**Work instructions:**
If a line in the records below contains the word "monadic", return that line.

◇ ◇ ◇ ◇ ◇ ◇ ◇

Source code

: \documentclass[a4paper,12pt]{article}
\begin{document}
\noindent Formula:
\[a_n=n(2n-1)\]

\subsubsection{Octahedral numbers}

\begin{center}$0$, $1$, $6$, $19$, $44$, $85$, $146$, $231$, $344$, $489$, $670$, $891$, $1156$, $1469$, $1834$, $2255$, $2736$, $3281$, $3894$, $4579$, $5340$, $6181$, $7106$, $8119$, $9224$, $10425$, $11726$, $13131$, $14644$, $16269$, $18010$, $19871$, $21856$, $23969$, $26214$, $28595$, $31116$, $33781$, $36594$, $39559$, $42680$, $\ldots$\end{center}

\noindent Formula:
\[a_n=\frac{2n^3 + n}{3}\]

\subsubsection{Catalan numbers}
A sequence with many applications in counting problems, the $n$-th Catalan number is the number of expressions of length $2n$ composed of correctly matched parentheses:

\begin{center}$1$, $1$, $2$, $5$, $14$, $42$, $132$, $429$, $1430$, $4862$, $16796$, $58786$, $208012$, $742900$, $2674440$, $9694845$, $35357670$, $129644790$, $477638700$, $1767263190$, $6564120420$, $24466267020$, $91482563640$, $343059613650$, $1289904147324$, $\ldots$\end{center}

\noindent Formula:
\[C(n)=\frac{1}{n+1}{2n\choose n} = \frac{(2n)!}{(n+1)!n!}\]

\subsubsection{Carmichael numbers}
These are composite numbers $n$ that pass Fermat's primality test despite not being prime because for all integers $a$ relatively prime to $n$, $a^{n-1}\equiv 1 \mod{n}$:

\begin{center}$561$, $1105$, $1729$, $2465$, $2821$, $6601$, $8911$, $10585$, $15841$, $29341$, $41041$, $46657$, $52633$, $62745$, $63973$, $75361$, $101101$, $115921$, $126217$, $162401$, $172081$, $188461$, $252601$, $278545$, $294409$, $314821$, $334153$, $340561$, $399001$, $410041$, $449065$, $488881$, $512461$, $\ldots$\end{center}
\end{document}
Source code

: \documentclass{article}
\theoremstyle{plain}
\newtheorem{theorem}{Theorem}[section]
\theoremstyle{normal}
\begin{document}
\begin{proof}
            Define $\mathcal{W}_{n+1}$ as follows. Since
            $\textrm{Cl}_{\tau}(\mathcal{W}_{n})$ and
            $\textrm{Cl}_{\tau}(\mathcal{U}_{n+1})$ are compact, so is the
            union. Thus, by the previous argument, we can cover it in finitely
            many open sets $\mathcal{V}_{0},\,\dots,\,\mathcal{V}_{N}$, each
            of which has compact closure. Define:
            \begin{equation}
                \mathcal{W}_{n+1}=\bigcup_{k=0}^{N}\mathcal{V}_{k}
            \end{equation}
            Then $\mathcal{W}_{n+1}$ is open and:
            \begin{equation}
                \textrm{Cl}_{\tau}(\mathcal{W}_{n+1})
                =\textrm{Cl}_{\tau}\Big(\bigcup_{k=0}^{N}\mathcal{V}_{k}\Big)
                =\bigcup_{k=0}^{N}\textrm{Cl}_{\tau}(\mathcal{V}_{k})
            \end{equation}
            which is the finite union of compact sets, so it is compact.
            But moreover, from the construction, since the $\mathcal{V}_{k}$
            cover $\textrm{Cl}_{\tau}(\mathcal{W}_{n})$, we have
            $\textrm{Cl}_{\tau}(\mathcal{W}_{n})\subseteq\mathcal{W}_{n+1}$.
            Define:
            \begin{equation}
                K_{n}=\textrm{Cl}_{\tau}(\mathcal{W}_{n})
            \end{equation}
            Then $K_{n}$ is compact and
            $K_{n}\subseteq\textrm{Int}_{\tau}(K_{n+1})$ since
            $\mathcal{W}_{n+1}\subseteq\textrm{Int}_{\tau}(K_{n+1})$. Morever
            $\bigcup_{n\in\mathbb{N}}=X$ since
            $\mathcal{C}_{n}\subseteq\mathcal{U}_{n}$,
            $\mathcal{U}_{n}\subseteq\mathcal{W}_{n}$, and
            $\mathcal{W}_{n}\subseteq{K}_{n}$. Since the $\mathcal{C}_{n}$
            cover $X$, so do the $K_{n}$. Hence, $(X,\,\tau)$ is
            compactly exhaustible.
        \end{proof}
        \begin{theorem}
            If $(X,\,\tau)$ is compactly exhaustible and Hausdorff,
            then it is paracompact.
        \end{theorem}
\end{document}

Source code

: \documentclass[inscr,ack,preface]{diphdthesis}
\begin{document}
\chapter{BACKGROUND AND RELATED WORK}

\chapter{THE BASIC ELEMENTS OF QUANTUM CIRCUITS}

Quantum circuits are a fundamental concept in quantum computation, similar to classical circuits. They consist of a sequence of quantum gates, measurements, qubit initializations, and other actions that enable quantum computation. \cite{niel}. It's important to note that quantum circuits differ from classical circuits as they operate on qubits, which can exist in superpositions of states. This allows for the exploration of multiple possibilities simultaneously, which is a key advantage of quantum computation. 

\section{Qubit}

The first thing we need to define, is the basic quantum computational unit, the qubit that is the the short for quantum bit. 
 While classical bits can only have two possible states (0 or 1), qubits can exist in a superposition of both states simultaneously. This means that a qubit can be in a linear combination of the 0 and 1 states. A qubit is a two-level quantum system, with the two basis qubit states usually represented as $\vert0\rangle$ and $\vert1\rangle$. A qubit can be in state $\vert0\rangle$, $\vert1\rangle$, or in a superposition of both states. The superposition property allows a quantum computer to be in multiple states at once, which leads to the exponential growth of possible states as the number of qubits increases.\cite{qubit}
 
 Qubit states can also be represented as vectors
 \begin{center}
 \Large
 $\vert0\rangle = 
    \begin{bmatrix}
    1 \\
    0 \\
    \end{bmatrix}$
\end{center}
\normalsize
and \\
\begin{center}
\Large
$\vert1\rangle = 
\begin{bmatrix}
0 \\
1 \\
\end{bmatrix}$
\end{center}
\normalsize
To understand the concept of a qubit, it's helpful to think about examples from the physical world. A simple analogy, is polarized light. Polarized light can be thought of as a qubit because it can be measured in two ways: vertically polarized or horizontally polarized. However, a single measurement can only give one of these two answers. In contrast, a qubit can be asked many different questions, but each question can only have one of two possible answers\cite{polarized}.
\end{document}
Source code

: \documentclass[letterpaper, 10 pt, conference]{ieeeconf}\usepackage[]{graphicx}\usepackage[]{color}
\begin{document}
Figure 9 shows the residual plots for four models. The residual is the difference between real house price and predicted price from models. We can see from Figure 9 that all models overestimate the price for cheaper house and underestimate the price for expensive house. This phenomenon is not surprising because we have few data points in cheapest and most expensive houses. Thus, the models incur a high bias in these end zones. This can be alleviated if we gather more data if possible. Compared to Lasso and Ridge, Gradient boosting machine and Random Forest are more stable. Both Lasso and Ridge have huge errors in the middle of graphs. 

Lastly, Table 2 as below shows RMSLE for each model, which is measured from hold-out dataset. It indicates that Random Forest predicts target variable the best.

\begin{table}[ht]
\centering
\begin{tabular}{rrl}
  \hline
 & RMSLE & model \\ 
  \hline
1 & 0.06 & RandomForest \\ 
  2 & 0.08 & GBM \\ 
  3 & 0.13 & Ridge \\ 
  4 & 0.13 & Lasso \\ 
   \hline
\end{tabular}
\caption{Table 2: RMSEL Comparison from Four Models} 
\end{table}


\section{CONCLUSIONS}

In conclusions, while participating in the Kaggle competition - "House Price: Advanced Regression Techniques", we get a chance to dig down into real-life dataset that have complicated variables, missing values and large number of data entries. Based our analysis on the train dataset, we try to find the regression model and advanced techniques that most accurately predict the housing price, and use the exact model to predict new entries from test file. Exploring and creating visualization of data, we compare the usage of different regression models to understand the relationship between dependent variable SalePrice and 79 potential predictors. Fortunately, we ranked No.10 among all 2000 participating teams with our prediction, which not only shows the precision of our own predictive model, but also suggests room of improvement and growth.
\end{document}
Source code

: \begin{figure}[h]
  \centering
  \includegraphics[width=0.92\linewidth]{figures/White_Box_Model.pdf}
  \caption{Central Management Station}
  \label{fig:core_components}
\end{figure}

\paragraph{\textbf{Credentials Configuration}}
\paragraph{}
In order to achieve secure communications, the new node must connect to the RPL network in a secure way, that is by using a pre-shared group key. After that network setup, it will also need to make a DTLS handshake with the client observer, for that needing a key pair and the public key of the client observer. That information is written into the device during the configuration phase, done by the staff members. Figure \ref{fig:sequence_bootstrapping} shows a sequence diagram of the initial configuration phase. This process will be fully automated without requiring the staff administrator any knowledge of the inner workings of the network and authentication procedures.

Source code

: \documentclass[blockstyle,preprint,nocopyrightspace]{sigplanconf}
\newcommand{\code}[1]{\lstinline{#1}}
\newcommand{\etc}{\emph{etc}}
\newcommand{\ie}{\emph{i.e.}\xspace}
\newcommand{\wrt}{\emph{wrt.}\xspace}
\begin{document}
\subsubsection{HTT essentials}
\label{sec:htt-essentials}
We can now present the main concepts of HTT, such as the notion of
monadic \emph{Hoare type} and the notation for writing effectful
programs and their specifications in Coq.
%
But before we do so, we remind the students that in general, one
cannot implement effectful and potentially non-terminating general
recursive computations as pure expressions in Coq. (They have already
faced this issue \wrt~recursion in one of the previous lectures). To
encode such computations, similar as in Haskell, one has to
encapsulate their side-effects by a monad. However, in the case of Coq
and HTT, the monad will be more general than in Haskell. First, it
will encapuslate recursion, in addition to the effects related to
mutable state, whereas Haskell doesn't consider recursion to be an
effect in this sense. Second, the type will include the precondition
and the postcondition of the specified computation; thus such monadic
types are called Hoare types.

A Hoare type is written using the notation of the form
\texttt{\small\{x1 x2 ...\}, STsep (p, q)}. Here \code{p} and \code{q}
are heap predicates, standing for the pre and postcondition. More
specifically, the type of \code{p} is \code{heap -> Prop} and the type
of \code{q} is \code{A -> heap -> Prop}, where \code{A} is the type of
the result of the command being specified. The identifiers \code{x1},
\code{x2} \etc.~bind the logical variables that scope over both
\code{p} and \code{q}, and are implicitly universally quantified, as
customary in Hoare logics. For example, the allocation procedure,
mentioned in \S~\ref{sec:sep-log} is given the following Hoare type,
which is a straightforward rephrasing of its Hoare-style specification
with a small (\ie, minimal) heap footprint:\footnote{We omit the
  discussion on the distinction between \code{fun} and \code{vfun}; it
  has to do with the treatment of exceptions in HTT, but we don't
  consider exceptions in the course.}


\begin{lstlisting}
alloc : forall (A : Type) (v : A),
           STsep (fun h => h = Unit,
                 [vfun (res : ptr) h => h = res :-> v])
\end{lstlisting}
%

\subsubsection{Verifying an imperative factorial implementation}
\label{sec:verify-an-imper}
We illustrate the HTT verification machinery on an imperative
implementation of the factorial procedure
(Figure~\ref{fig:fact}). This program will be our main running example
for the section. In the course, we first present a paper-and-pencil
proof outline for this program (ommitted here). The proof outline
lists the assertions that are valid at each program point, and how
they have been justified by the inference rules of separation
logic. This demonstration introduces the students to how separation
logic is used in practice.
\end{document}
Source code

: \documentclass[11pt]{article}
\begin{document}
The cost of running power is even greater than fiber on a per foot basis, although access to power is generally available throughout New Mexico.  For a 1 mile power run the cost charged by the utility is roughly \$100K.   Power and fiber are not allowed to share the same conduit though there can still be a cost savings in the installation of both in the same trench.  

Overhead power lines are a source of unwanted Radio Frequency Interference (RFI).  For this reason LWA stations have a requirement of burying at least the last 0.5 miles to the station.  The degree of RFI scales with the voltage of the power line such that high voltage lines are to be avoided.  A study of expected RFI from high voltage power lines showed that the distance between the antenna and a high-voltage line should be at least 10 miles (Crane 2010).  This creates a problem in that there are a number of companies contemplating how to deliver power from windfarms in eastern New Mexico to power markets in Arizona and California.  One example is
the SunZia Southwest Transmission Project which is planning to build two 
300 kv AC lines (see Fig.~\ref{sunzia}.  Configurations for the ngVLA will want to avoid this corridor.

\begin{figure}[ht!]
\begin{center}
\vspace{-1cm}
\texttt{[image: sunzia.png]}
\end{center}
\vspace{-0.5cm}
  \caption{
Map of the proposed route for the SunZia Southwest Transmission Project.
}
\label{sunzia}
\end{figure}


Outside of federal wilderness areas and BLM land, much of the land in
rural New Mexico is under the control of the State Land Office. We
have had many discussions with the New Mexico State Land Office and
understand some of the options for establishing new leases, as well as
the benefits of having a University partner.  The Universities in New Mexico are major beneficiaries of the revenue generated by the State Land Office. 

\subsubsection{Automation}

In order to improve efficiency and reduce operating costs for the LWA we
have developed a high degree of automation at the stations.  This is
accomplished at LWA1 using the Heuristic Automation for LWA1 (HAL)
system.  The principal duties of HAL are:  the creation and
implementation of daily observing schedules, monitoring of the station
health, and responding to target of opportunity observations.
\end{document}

◇ ◇ ◇ ◇ ◇ ◇ ◇

**Task response:**
monadic \emph{Hoare type} and the notation for writing effectful
and the postcondition of the specified computation; thus such monadic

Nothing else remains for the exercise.